Output every entry exactly, from the first line to the last.

Stored data:
----------------------------------------
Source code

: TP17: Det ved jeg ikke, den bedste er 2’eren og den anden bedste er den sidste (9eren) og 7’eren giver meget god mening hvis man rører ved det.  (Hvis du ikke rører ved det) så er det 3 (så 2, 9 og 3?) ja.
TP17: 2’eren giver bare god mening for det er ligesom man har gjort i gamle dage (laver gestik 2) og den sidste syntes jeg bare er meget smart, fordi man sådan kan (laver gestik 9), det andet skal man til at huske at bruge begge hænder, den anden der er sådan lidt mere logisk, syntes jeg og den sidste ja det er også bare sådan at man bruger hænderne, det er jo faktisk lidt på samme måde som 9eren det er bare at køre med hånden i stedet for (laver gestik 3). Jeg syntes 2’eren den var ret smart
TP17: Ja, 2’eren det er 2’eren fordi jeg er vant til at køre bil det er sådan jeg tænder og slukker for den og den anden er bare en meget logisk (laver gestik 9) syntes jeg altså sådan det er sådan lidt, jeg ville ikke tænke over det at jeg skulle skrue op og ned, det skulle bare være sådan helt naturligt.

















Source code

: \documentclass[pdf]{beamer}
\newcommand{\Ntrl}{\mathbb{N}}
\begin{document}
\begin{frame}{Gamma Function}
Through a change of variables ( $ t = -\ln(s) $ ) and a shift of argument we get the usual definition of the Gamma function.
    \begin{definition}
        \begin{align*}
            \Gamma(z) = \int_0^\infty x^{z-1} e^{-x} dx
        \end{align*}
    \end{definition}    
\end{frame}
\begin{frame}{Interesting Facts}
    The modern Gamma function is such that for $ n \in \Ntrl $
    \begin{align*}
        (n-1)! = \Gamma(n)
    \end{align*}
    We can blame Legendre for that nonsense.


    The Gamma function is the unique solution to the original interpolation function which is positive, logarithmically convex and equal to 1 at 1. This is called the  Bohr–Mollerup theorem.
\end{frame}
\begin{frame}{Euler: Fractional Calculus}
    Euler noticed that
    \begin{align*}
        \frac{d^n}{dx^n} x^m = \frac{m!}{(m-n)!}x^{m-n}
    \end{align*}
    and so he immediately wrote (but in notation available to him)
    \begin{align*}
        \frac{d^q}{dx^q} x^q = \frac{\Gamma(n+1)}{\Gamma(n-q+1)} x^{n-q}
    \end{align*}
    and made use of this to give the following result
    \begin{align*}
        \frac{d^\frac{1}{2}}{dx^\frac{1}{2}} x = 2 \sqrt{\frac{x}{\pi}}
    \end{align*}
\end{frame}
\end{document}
----------------------------------------
Task solution>
Source code

: TP17: Det ved jeg ikke, den bedste er 2’eren og den anden bedste er den sidste (9eren) og 7’eren giver meget god mening hvis man rører ved det.  (Hvis du ikke rører ved det) så er det 3 (så 2, 9 og 3?) ja.
TP17: 2’eren giver bare god mening for det er ligesom man har gjort i gamle dage (laver gestik 2) og den sidste syntes jeg bare er meget smart, fordi man sådan kan (laver gestik 9), det andet skal man til at huske at bruge begge hænder, den anden der er sådan lidt mere logisk, syntes jeg og den sidste ja det er også bare sådan at man bruger hænderne, det er jo faktisk lidt på samme måde som 9eren det er bare at køre med hånden i stedet for (laver gestik 3). Jeg syntes 2’eren den var ret smart
TP17: Ja, 2’eren det er 2’eren fordi jeg er vant til at køre bil det er sådan jeg tænder og slukker for den og den anden er bare en meget logisk (laver gestik 9) syntes jeg altså sådan det er sådan lidt, jeg ville ikke tænke over det at jeg skulle skrue op og ned, det skulle bare være sådan helt naturligt.

















Source code

: \documentclass[pdf]{beamer}
\newcommand{\Ntrl}{\mathbb{N}}
\begin{document}
\begin{frame}{Gamma Function}
Through a change of variables ( $ t = -\ln(s) $ ) and a shift of argument we get the usual definition of the Gamma function.
    \begin{definition}
        \begin{align*}
            \Gamma(z) = \int_0^\infty x^{z-1} e^{-x} dx
        \end{align*}
    \end{definition}    
\end{frame}
\begin{frame}{Interesting Facts}
    The modern Gamma function is such that for $ n \in \Ntrl $
    \begin{align*}
        (n-1)! = \Gamma(n)
    \end{align*}
    We can blame Legendre for that nonsense.


    The Gamma function is the unique solution to the original interpolation function which is positive, logarithmically convex and equal to 1 at 1. This is called the  Bohr–Mollerup theorem.
\end{frame}
\begin{frame}{Euler: Fractional Calculus}
    Euler noticed that
    \begin{align*}
        \frac{d^n}{dx^n} x^m = \frac{m!}{(m-n)!}x^{m-n}
    \end{align*}
    and so he immediately wrote (but in notation available to him)
    \begin{align*}
        \frac{d^q}{dx^q} x^q = \frac{\Gamma(n+1)}{\Gamma(n-q+1)} x^{n-q}
    \end{align*}
    and made use of this to give the following result
    \begin{align*}
        \frac{d^\frac{1}{2}}{dx^\frac{1}{2}} x = 2 \sqrt{\frac{x}{\pi}}
    \end{align*}
\end{frame}
\end{document}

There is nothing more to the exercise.